My younger son has done some research on autism to help him better understand the disability. He also takes to heart advice from a doctor who explained that some people have different thought processes than others. “He’s my brother,” Patrick says of Colin. “I have to be there for him. If I don’t learn to talk to him, it’s going to make me less reliable for him. I want to be a better brother.”

The other day, Colin called home distressed that his Internet connection had gone down. Patrick tried to talk with him calmly, and that’s a big help. It didn’t solve the problem, but it alleviated some of the anxiety.

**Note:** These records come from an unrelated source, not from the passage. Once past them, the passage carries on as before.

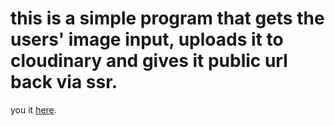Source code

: # this is a simple program that gets the users' image input, uploads it to cloudinary and gives it public url back via ssr. 

you it <a href="https://upload-image-fnks.onrender.com">here</a>.
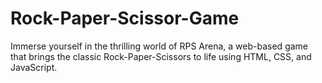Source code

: # Rock-Paper-Scissor-Game
 Immerse yourself in the thrilling world of RPS Arena, a web-based game that brings the classic Rock-Paper-Scissors to life using HTML, CSS, and JavaScript.
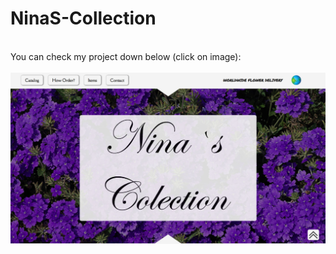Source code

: # NinaS-Collection
</br>
You can check my project down below (click on image):
</br>
</br>
<a href="https://draganbrkic.github.io/NinaS-Collection/."> <img src="./img/linkImg.jpg" /></a>

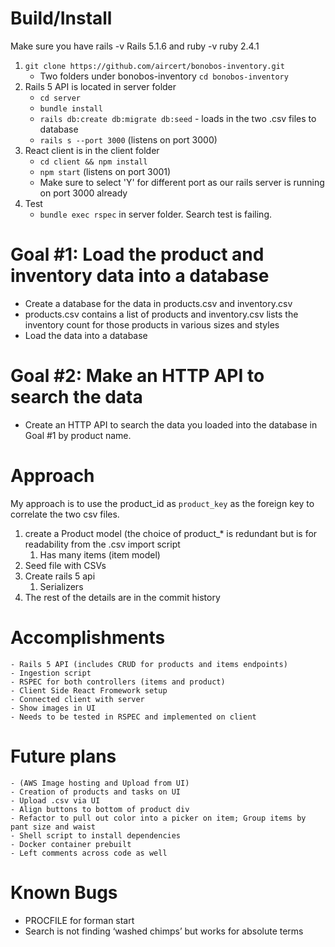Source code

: # Build/Install  

Make sure you have rails -v Rails 5.1.6 and ruby -v ruby 2.4.1

1. `git clone https://github.com/aircert/bonobos-inventory.git`
    - Two folders under bonobos-inventory `cd bonobos-inventory`
2. Rails 5 API is located in server folder 
    - `cd server`
    - `bundle install`
    - `rails db:create db:migrate db:seed` - loads in the two .csv files to database
    - `rails s --port 3000` (listens on port 3000)
3. React client is in the client folder
    - `cd client && npm install`
    - `npm start` (listens on port 3001)
    - Make sure to select 'Y' for different port as our rails server is running on port 3000 already
4. Test
    - `bundle exec rspec` in server folder. Search test is failing.


# Goal #1: Load the product and inventory data into a database
- Create a database for the data in products.csv and inventory.csv
- products.csv contains a list of products and inventory.csv lists the inventory count for those products in various sizes and styles
- Load the data into a database

# Goal #2: Make an HTTP API to search the data
- Create an HTTP API to search the data you loaded into the database in Goal #1 by product name.

# Approach

My approach is to use the product_id as `product_key` as the foreign key to correlate the two csv files. 
1. create a Product model (the choice of product_* is redundant but is for readability from the .csv import script
    1. Has many items (item model)
2. Seed file with CSVs
3. Create rails 5 api 
    1. Serializers
4. The rest of the details are in the commit history

# Accomplishments
    - Rails 5 API (includes CRUD for products and items endpoints)
    - Ingestion script
    - RSPEC for both controllers (items and product)
    - Client Side React Fromework setup
    - Connected client with server
    - Show images in UI
    - Needs to be tested in RSPEC and implemented on client

# Future plans 
    - (AWS Image hosting and Upload from UI)
    - Creation of products and tasks on UI
    - Upload .csv via UI
    - Align buttons to bottom of product div
    - Refactor to pull out color into a picker on item; Group items by pant size and waist
    - Shell script to install dependencies
    - Docker container prebuilt
    - Left comments across code as well

# Known Bugs
- PROCFILE for forman start
- Search is not finding ‘washed chimps’ but works for absolute terms




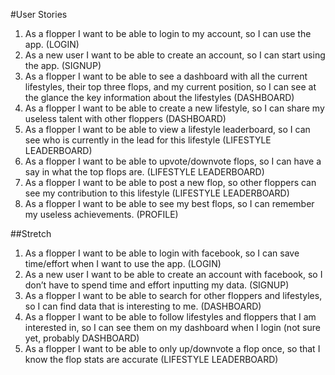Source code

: #User Stories

1. As a flopper I want to be able to login to my account, so I can use the app. (LOGIN)
2. As a new user I want to be able to create an account, so I can start using the app. (SIGNUP)
3. As a flopper I want to be able to see a dashboard with all the current lifestyles, their top three flops, and my current position, so I can see at the glance the key information about the lifestyles (DASHBOARD)
4. As a flopper I want to be able to create a new lifestyle, so I can share my useless talent with other floppers (DASHBOARD)
5. As a flopper I want to be able to view a lifestyle leaderboard, so I can see who is currently in the lead for this lifestyle (LIFESTYLE LEADERBOARD)
6. As a flopper I want to be able to upvote/downvote flops, so I can have a say in what the top flops are. (LIFESTYLE LEADERBOARD)
7. As a flopper I want to be able to post a new flop, so other floppers can see my contribution to this lifestyle (LIFESTYLE LEADERBOARD)
8. As a flopper I want to be able to see my best flops, so I can remember my useless achievements. (PROFILE)


##Stretch
1. As a flopper I want to be able to login with facebook, so I can save time/effort when I want to use the app. (LOGIN)
2. As a new user I want to be able to create an account with facebook, so I don’t have to spend time and effort inputting my data. (SIGNUP)
3. As a flopper I want to be able to search for other floppers and lifestyles, so I can find data that is interesting to me. (DASHBOARD)
4. As a flopper I want to be able to follow lifestyles and floppers that I am interested in, so I can see them on my dashboard when I login (not sure yet, probably DASHBOARD)
5. As a flopper I want to be able to only up/downvote a flop once, so that I know the flop stats are accurate (LIFESTYLE LEADERBOARD)
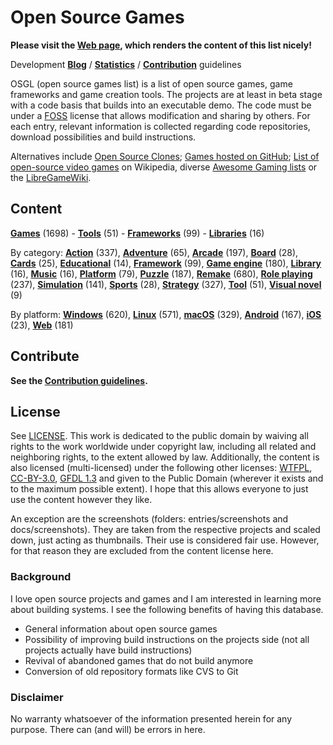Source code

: # Open Source Games

**Please visit the [Web page](https://trilarion.github.io/opensourcegames/), which renders the content of this list
nicely!** 

Development **[Blog](https://trilarion.blogspot.com/search/label/osgames)** / **[Statistics](statistics.md#statistics)** 
/ **[Contribution](CONTRIBUTING.md)** guidelines

OSGL (open source games list) is a list of open source games, game frameworks and game creation tools. The projects are at least in beta stage with a
code basis that builds into an executable demo. The code must be under a [FOSS](https://en.wikipedia.org/wiki/FOSS)
license that allows modification and sharing by others. For each entry, relevant information is collected regarding
code repositories, download possibilities and build instructions.

Alternatives include [Open Source Clones](https://github.com/opengaming/osgameclones);
[Games hosted on GitHub](https://github.com/leereilly/games); [List of open-source video games](https://en.wikipedia.org/wiki/List_of_open-source_video_games)
on Wikipedia, diverse [Awesome Gaming lists](https://github.com/sindresorhus/awesome#gaming) or the [LibreGameWiki](https://libregamewiki.org/Main_Page).

## Content

[comment]: # (start of autogenerated content, do not edit)
**[Games](entries/tocs/_games.md#Games)** (1698) - **[Tools](entries/tocs/_tools.md#Tools)** (51) - **[Frameworks](entries/tocs/_frameworks.md#Frameworks)** (99) - **[Libraries](entries/tocs/_libraries.md#Libraries)** (16)

By category: **[Action](entries/tocs/_action.md#action)** (337), **[Adventure](entries/tocs/_adventure.md#adventure)** (65), **[Arcade](entries/tocs/_arcade.md#arcade)** (197), **[Board](entries/tocs/_board.md#board)** (28), **[Cards](entries/tocs/_cards.md#cards)** (25), **[Educational](entries/tocs/_educational.md#educational)** (14), **[Framework](entries/tocs/_framework.md#framework)** (99), **[Game engine](entries/tocs/_game-engine.md#game-engine)** (180), **[Library](entries/tocs/_library.md#library)** (16), **[Music](entries/tocs/_music.md#music)** (16), **[Platform](entries/tocs/_platform.md#platform)** (79), **[Puzzle](entries/tocs/_puzzle.md#puzzle)** (187), **[Remake](entries/tocs/_remake.md#remake)** (680), **[Role playing](entries/tocs/_role-playing.md#role-playing)** (237), **[Simulation](entries/tocs/_simulation.md#simulation)** (141), **[Sports](entries/tocs/_sports.md#sports)** (28), **[Strategy](entries/tocs/_strategy.md#strategy)** (327), **[Tool](entries/tocs/_tool.md#tool)** (51), **[Visual novel](entries/tocs/_visual-novel.md#visual-novel)** (9)

By platform: **[Windows](entries/tocs/_windows.md#windows)** (620), **[Linux](entries/tocs/_linux.md#linux)** (571), **[macOS](entries/tocs/_macos.md#macos)** (329), **[Android](entries/tocs/_android.md#android)** (167), **[iOS](entries/tocs/_ios.md#ios)** (23), **[Web](entries/tocs/_web.md#web)** (181)

[comment]: # (end of autogenerated content)

## Contribute

**See the [Contribution guidelines](CONTRIBUTING.md).**

## License

See [LICENSE](LICENSE). This work is dedicated to the public domain by waiving all rights to the work worldwide under
copyright law, including all related and neighboring rights, to the extent allowed by law. Additionally, the content is
also licensed (multi-licensed) under the following other licenses: [WTFPL](http://www.wtfpl.net/txt/copying/),
[CC-BY-3.0](https://creativecommons.org/licenses/by/3.0/), [GFDL 1.3](https://www.gnu.org/licenses/fdl-1.3.txt) and
given to the Public Domain (wherever it exists and to the maximum possible extent). I hope that this allows everyone
to just use the content however they like.

An exception are the screenshots (folders: entries/screenshots and docs/screenshots). They are taken from the respective
projects and scaled down, just acting as thumbnails. Their use is considered fair use. However, for that reason they
are excluded from the content license here.

### Background

I love open source projects and games and I am interested in learning more about building systems.
I see the following benefits of having this database.

- General information about open source games
- Possibility of improving build instructions on the projects side (not all projects actually have build instructions)
- Revival of abandoned games that do not build anymore
- Conversion of old repository formats like CVS to Git

### Disclaimer
 
No warranty whatsoever of the information presented herein for any purpose. There can (and will) be errors in here.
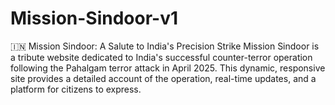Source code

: # Mission-Sindoor-v1
🇮🇳 Mission Sindoor: A Salute to India's Precision Strike Mission Sindoor is a tribute website dedicated to India's successful counter-terror operation following the Pahalgam terror attack in April 2025. This dynamic, responsive site provides a detailed account of the operation, real-time updates, and a platform for citizens to express.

Colin has a habit of asking the same questions of everybody, even when they’re standing next to each other and he already knows the answer. All of us, at times, lose our patience. But Patrick strives to remind himself of the function of Colin’s repetitive questions. “He has to make sure that what’s going to happen is absolutely the case, that people are going to be there,” Patrick said. “It’s reassuring to him to hear everybody say it.”

What Patrick appreciates most about Colin is “that he really loves his family. He does not like to see people in this family upset. He wants to be a part of this family. He loves being a Fye. I think he’d make the Fye ancestors happy because he loves being a Fye.”

Patience and mercy are integral elements of this Year of Mercy, and they figure prominently in Patrick’s relationship with Colin. “If you’re not patient with him, it makes things worse. With mercy, you have to understand he does not have the same thinking process as we have. It requires us to realize that we’re on this earth to help people out.”